MATERIAL PROVIDED below:

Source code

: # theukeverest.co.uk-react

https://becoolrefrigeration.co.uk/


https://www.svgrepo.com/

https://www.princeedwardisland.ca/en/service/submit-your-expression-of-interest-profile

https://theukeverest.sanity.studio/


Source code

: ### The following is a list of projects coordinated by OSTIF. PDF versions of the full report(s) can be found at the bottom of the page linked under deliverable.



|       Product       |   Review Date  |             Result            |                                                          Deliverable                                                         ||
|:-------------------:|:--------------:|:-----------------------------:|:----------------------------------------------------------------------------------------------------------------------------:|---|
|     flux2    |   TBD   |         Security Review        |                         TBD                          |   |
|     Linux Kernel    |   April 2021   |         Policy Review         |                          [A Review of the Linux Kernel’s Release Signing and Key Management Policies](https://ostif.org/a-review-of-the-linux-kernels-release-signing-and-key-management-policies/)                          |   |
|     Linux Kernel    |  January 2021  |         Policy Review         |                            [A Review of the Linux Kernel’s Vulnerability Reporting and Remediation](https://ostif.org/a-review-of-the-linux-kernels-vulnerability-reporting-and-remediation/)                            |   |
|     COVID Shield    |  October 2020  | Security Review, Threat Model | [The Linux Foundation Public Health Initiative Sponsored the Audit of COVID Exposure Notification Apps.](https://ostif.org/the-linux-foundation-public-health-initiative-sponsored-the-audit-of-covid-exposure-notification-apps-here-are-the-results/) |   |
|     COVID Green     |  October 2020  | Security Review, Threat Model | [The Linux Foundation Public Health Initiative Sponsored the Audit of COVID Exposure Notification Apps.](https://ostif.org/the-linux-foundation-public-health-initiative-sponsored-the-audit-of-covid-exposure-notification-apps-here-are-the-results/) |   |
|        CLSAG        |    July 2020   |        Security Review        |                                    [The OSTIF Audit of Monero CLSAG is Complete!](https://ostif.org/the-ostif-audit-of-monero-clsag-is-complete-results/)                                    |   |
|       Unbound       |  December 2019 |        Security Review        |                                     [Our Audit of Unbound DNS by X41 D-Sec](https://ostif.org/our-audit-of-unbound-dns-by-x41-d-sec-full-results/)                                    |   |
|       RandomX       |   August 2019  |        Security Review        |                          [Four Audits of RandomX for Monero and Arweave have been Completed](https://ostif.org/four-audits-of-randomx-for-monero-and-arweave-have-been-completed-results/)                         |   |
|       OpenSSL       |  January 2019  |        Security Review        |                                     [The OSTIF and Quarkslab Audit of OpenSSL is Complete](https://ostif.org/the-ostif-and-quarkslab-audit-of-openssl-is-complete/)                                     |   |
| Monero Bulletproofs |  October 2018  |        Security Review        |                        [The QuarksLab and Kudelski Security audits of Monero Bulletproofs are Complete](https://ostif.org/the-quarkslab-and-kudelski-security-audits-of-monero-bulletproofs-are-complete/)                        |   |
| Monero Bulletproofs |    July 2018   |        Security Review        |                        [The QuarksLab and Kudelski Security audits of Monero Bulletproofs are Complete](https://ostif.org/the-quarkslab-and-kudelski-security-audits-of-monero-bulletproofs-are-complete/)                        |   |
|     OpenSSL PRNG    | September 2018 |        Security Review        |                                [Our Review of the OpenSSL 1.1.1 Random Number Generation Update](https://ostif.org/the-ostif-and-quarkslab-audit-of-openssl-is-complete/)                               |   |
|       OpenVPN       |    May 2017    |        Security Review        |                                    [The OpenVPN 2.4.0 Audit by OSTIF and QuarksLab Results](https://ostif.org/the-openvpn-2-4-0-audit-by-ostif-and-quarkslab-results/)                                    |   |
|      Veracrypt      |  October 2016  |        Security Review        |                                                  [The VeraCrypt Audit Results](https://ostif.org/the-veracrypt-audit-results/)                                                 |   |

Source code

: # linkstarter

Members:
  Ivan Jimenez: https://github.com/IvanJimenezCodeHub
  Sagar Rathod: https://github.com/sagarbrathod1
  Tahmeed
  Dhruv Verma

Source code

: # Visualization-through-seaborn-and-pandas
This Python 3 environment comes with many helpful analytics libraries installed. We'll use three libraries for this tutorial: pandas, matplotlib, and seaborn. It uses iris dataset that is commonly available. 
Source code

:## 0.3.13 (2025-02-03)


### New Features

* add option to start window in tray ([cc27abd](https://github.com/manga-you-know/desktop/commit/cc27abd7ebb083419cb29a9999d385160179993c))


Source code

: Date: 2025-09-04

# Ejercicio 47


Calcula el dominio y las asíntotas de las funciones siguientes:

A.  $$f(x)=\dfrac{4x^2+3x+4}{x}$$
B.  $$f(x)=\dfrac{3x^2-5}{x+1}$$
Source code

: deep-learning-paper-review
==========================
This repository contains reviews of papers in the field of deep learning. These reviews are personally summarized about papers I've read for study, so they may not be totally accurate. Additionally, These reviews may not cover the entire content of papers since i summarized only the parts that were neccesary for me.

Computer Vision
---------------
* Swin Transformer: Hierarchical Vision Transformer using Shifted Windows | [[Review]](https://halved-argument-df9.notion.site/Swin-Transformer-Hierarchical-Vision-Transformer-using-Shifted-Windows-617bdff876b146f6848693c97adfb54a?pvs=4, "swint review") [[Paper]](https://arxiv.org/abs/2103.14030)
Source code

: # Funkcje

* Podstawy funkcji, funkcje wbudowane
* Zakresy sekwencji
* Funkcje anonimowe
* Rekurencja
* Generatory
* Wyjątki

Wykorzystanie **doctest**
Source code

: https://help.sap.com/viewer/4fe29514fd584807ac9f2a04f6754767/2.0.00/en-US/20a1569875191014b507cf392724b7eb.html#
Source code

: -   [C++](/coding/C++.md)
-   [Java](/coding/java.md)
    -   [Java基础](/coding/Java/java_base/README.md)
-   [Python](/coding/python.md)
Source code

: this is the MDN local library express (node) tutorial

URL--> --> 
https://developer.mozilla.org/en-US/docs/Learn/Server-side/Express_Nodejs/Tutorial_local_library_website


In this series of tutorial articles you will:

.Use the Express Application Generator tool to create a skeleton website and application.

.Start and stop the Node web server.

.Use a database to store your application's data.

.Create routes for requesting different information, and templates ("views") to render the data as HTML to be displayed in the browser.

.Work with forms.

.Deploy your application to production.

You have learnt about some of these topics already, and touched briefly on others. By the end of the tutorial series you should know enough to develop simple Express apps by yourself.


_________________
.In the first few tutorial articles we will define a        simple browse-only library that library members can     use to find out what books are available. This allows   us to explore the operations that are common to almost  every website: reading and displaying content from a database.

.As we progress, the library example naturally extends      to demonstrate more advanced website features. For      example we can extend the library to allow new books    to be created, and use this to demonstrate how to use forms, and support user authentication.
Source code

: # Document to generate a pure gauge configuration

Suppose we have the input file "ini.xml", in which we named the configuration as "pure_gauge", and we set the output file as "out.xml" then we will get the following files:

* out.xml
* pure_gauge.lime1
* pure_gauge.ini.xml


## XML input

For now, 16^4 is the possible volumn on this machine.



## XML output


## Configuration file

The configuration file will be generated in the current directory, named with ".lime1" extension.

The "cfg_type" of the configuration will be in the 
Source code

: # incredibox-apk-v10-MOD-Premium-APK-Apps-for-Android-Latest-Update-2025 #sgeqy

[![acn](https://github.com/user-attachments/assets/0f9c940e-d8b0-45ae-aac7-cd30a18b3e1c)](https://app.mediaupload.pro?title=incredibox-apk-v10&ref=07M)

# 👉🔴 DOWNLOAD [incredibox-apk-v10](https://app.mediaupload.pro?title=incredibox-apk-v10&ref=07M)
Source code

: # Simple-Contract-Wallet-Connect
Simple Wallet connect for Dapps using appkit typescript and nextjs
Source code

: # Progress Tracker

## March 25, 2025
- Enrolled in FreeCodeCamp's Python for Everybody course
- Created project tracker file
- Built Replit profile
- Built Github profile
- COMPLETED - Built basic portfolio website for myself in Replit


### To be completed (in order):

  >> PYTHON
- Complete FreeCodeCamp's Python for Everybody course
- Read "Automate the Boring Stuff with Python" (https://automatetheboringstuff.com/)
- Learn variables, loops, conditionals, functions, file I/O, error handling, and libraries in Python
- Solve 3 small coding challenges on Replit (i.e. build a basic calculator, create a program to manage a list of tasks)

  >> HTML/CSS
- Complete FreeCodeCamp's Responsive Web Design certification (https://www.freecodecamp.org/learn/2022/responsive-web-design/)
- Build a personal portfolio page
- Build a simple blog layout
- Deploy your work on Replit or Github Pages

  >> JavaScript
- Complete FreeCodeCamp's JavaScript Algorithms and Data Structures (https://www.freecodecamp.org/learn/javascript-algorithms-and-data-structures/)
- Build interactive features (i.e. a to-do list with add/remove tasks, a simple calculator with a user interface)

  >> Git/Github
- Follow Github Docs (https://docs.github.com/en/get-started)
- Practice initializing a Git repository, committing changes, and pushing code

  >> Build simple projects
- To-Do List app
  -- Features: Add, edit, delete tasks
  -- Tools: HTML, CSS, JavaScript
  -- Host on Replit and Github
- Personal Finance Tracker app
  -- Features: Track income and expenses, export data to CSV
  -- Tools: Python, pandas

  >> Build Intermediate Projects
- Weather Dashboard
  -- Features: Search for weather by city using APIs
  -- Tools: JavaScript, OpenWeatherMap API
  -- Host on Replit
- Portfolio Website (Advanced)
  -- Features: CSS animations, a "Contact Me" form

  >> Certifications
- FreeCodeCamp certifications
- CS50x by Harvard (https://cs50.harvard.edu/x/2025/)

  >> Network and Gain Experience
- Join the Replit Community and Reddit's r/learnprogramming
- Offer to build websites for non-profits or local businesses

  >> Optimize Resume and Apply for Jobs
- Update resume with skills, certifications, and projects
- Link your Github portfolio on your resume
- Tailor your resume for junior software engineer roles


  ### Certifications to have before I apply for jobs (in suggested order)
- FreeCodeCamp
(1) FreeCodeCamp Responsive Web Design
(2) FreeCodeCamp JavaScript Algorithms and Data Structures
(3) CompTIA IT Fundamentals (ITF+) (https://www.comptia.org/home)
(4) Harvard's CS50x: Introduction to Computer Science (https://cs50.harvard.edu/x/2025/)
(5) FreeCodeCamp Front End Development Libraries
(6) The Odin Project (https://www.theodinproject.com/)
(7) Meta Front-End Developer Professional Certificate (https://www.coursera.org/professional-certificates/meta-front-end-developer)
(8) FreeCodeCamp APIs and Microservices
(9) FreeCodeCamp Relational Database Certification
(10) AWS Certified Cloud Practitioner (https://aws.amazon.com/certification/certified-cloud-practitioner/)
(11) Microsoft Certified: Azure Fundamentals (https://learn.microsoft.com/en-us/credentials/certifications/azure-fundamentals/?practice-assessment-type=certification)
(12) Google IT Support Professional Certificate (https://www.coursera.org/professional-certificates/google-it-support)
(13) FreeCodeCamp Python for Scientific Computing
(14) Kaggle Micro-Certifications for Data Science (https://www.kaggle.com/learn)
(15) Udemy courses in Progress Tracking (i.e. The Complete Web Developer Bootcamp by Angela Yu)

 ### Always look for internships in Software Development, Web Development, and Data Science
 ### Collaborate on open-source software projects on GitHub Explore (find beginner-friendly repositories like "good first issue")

End of MATERIAL PROVIDED.

▶ _EXERCISE DETAILS_: When you reach the line containing "(10) AWS Certified" in the listing, transcribe it and every line after it exactly, through the last line, and add nothing.

▶ _RESULT FOR THIS EXERCISE_:
(10) AWS Certified Cloud Practitioner (https://aws.amazon.com/certification/certified-cloud-practitioner/)
(11) Microsoft Certified: Azure Fundamentals (https://learn.microsoft.com/en-us/credentials/certifications/azure-fundamentals/?practice-assessment-type=certification)
(12) Google IT Support Professional Certificate (https://www.coursera.org/professional-certificates/google-it-support)
(13) FreeCodeCamp Python for Scientific Computing
(14) Kaggle Micro-Certifications for Data Science (https://www.kaggle.com/learn)
(15) Udemy courses in Progress Tracking (i.e. The Complete Web Developer Bootcamp by Angela Yu)

 ### Always look for internships in Software Development, Web Development, and Data Science
 ### Collaborate on open-source software projects on GitHub Explore (find beginner-friendly repositories like "good first issue")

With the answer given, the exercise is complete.